Records shown:
********************

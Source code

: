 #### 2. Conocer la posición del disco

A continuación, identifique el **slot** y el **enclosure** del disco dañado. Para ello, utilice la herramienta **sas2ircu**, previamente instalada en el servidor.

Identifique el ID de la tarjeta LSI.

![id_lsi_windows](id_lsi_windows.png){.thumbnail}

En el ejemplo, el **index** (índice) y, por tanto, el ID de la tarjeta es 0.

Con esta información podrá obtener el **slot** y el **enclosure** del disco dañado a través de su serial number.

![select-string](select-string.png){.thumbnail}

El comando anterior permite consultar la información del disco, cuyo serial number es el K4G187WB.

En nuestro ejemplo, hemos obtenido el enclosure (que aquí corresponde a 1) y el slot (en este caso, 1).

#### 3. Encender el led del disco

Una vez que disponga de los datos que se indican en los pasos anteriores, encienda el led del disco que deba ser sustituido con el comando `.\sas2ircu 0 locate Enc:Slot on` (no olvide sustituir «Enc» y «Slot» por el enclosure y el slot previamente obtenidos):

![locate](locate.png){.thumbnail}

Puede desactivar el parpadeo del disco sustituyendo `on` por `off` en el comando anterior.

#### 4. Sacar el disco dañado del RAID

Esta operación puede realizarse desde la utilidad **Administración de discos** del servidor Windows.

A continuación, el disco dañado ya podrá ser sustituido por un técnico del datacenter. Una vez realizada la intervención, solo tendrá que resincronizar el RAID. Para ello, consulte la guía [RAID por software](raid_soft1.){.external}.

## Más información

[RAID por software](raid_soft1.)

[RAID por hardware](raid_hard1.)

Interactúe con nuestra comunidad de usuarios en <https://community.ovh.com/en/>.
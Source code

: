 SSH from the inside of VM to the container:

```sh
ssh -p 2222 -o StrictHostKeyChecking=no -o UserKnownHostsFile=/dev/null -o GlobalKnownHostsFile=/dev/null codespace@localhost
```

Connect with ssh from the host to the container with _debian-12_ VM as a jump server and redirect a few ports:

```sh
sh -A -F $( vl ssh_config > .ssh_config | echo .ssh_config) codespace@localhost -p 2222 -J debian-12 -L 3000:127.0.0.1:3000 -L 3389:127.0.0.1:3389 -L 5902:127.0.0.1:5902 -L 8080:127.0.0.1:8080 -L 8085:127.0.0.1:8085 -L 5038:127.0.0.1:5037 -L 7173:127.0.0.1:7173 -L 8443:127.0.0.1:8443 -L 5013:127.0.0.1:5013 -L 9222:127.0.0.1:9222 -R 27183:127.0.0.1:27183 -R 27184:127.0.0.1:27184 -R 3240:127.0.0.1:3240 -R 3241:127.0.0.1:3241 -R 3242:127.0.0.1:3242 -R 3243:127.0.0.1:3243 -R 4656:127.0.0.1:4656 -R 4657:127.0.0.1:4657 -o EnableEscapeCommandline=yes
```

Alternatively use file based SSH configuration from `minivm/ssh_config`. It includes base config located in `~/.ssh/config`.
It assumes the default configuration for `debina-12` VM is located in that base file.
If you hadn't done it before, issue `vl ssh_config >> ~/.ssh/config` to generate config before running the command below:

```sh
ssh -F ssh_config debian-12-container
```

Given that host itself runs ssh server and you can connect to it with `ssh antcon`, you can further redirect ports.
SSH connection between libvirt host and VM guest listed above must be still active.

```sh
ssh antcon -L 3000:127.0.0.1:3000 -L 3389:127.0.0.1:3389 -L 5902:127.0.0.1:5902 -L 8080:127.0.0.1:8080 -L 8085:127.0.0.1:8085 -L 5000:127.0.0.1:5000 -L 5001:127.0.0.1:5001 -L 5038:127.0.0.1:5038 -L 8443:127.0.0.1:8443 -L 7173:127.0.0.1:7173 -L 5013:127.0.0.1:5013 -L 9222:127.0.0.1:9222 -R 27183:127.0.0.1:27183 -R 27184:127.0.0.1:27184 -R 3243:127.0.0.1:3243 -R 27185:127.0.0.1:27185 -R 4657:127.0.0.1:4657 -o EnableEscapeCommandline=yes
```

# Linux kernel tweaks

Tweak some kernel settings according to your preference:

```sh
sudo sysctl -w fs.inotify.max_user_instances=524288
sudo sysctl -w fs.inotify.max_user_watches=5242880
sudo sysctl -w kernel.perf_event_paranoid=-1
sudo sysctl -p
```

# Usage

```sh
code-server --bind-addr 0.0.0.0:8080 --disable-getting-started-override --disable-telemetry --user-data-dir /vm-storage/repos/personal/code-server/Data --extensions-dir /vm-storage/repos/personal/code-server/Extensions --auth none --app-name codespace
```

********************

Task: Return nothing but the lines from the first line of the listing through the line with "Esta operación puede", please, keeping every one of them unchanged.

Result:
Source code

: #### 2. Conocer la posición del disco

A continuación, identifique el **slot** y el **enclosure** del disco dañado. Para ello, utilice la herramienta **sas2ircu**, previamente instalada en el servidor.

Identifique el ID de la tarjeta LSI.

![id_lsi_windows](id_lsi_windows.png){.thumbnail}

En el ejemplo, el **index** (índice) y, por tanto, el ID de la tarjeta es 0.

Con esta información podrá obtener el **slot** y el **enclosure** del disco dañado a través de su serial number.

![select-string](select-string.png){.thumbnail}

El comando anterior permite consultar la información del disco, cuyo serial number es el K4G187WB.

En nuestro ejemplo, hemos obtenido el enclosure (que aquí corresponde a 1) y el slot (en este caso, 1).

#### 3. Encender el led del disco

Una vez que disponga de los datos que se indican en los pasos anteriores, encienda el led del disco que deba ser sustituido con el comando `.\sas2ircu 0 locate Enc:Slot on` (no olvide sustituir «Enc» y «Slot» por el enclosure y el slot previamente obtenidos):

![locate](locate.png){.thumbnail}

Puede desactivar el parpadeo del disco sustituyendo `on` por `off` en el comando anterior.

#### 4. Sacar el disco dañado del RAID

Esta operación puede realizarse desde la utilidad **Administración de discos** del servidor Windows.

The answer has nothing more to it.